A month ago, hotel manager Hugo Goncalves was gearing up for a bustling summer with almost all rooms at the Tivoli Marina de Vilamoura Resort in the Algarve fully booked.
Goncalves hired new staff and stocked up the bar and kitchen to be ready for an influx of visitors, particularly British travelers, after a disastrous 2020. That was before Portugal was abruptly taken off the UK’s green list of countries, meaning those returning would need to quarantine, and the country started to look like a hotspot for the highly contagious delta strain of the coronavirus.
Then the Portuguese government imposed travel restrictions on Lisbon residents during weekends, making it harder for locals to travel to the warmer beaches — and hotels such as the Tivoli Marina — in southern Portugal.
“Four weeks ago, we had more than 90 percent of our rooms booked but now it’s just over 30 percent, said Goncalves. “I don’t understand how Portugal stopped being safe from one day to the next.”
Just as the northern hemisphere summer season kicks off and the European Union’s COVID-19 travel certificates become available, Portugal’s path back to normality — along with the rest of the region’s — is at risk of being upended by the delta strain.
There’s a race to administer vaccines and limit the fast-spreading mutation, with countries trying to avoid the prospect of a summer with only light restrictions escaping their grasp. While some governments desperately want to put out the “Open for Business sign, there was a gloomy assessment this week from the EU’s disease prevention agency.
It said a fast relaxation of restrictions could cause a “significant increase in daily cases, hospitalizations, and deaths”. Right now, Europe isn’t seeing that, and the number of new cases has plunged, but pressure on governments to relax measures, along with complacency, could set back the virus battle.
The issue has already put countries at loggerheads over travel policies as leaders fret about complacency and that recent progress in the virus fight could be undone. Given tourism’s importance to countries in southern Europe, including Portugal, the disagreement is yet another manifestation of the north-south divide that’s long plagued the EU.
Germany’s Angela Merkel and France’s Emmanuel Macron have been critical of countries such as Greece for freely accepting visitors inoculated with non-EU approved Chinese and Russian vaccines.

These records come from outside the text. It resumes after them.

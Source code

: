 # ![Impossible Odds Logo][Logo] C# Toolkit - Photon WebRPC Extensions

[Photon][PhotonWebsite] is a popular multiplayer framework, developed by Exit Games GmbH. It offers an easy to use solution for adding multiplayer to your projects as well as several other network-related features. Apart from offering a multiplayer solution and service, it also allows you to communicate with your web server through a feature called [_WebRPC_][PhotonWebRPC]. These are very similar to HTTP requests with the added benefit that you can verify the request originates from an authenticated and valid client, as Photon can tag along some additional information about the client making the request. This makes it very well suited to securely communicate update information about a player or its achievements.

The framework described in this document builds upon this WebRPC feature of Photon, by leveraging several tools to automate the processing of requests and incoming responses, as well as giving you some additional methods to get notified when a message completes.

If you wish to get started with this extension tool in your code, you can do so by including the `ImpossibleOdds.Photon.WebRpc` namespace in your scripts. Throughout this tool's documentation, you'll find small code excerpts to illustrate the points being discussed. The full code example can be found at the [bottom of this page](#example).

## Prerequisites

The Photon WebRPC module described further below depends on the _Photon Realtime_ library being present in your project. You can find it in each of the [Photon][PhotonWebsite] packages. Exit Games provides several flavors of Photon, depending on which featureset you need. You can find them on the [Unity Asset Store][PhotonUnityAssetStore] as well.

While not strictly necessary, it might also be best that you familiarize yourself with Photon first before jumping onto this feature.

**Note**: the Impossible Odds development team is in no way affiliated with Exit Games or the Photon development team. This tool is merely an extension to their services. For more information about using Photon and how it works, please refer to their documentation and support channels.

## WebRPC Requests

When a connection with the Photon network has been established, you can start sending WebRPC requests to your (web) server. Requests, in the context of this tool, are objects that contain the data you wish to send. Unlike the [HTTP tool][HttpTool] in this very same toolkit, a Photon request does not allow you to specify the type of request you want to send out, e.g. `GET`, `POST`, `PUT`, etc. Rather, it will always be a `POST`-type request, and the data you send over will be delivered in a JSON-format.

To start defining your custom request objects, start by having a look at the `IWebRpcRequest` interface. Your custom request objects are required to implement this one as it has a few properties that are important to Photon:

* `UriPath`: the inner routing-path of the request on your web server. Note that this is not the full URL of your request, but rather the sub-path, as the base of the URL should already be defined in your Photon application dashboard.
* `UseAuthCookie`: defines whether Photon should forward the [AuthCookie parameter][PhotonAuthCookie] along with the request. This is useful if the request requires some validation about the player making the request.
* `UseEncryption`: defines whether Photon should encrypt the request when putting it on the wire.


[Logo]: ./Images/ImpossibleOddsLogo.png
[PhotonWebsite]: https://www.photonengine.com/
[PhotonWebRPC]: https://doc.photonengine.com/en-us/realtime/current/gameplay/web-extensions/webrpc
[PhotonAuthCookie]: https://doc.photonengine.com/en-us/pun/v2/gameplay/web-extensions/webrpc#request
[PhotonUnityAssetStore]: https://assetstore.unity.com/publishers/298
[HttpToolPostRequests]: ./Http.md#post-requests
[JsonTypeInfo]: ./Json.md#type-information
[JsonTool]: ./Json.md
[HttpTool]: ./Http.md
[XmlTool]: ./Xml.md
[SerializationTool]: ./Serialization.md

“The pandemic is not over, as we would have wished,” Merkel said after a summit of EU leaders in Brussels on Friday. “That’s why all we can do is work to keep the infection numbers down and to speed up the pace of vaccination while remaining careful.”

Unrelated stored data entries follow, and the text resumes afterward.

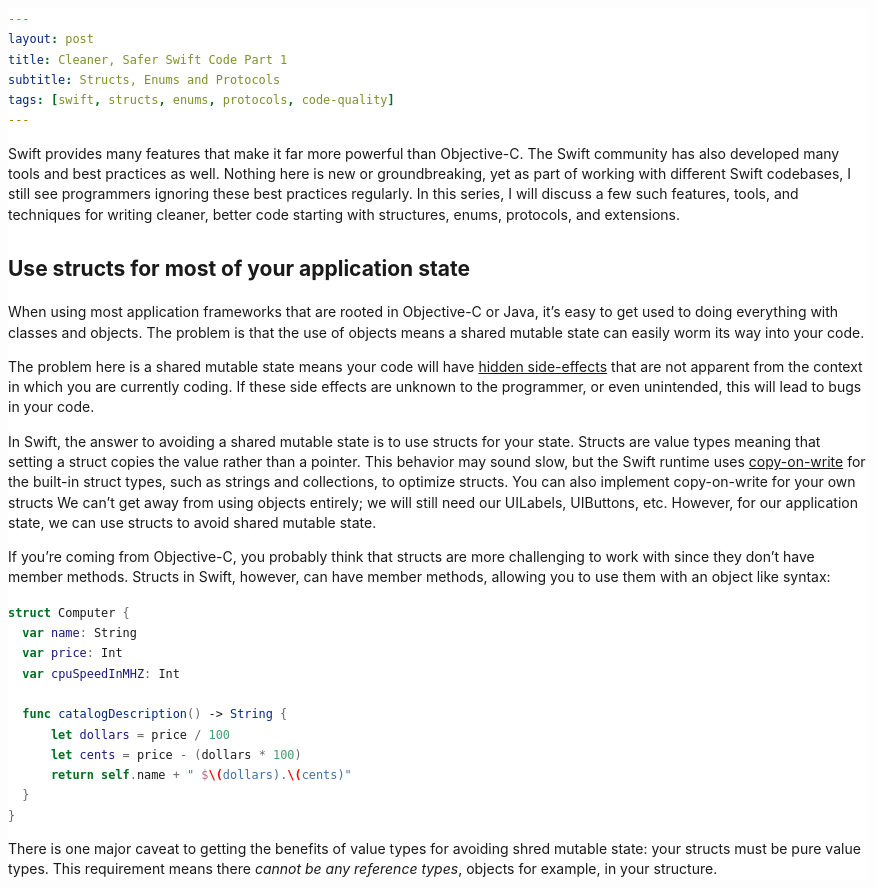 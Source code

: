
 ```yaml
---
layout: post
title: Cleaner, Safer Swift Code Part 1
subtitle: Structs, Enums and Protocols 
tags: [swift, structs, enums, protocols, code-quality]
---
```


Swift provides many features that make it far more powerful than Objective-C. The Swift community has also developed many tools and best practices as well. Nothing here is new or groundbreaking, yet as part of working with different Swift codebases, I still see programmers ignoring these best practices regularly. In this series, I will discuss a few such features, tools, and techniques for writing cleaner, better code starting with structures, enums, protocols, and extensions.

## Use structs for most of your application state
When using most application frameworks that are rooted in Objective-C or Java, it’s easy to get used to doing everything with classes and objects. The problem is that the use of objects means a shared mutable state can easily worm its way into your code.

The problem here is a shared mutable state means your code will have [hidden side-effects](https://manishearth.github.io/blog/2015/05/17/the-problem-with-shared-mutability/) that are not apparent from the context in which you are currently coding. If these side effects are unknown to the programmer, or even unintended, this will lead to bugs in your code.

In Swift, the answer to avoiding a shared mutable state is to use structs for your state. Structs are value types meaning that setting a struct copies the value rather than a pointer. This behavior may sound slow, but the Swift runtime uses [copy-on-write](https://medium.com/@lucianoalmeida1/understanding-swift-copy-on-write-mechanisms-52ac31d68f2f) for the built-in struct types, such as strings and collections, to optimize structs. You can also implement copy-on-write for your own structs We can’t get away from using objects entirely; we will still need our UILabels, UIButtons, etc. However, for our application state, we can use structs to avoid shared mutable state.

If you’re coming from Objective-C, you probably think that structs are more challenging to work with since they don’t have member methods. Structs in Swift, however, can have member methods, allowing you to use them with an object like syntax:

```swift
struct Computer {
  var name: String
  var price: Int
  var cpuSpeedInMHZ: Int 

  func catalogDescription() -> String {
      let dollars = price / 100
      let cents = price - (dollars * 100)
      return self.name + " $\(dollars).\(cents)"
  }
}
```
There is one major caveat to getting the benefits of value types for avoiding shred mutable state: your structs must be pure value types. This requirement means there _cannot be any reference types_, objects for example, in your structure.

The variant has already taken hold in the UK, where it accounts for practically all new positive tests, and it’s becoming more prevalent elsewhere. It accounted for 15 percent of new cases in Germany in the week to June 13, almost double the figure the previous week. In Ireland and parts of Italy, the figure is at least 20 percent, while Lisbon is above 60 percent.
In Portugal, the rapidly changing situation has whipsawed businesses, many of which can’t just flick a switch to be open, but must invest time and money. Without the expected tourists, that’s lost spending in a sector that was among the worst hit by the pandemic in 2020.
While the spread of the delta variant across Europe looks inevitable, its full impact depends on how far vaccination programs have progressed when the strain takes hold. In the EU, the rollout has improved hugely after a disastrous start and about 25 million doses are being administered every week. But there’s still a long way to go: About 30 percent of people are fully inoculated, while less than half have received one dose so far.
The ECDC has said that those who have only received the first shot are more vulnerable to delta compared with other variants, and second shots should be administered in the shortest possible interval.
Chitra Stern, chief executive of Martinhal Resorts in the Algarve and greater Lisbon regions, says her team has stepped up operations cautiously.
“We knew that this year was still going to be difficult,” she said. ”I always said that it will be end 2021, early 2022 until COVID-19 is really controlled.”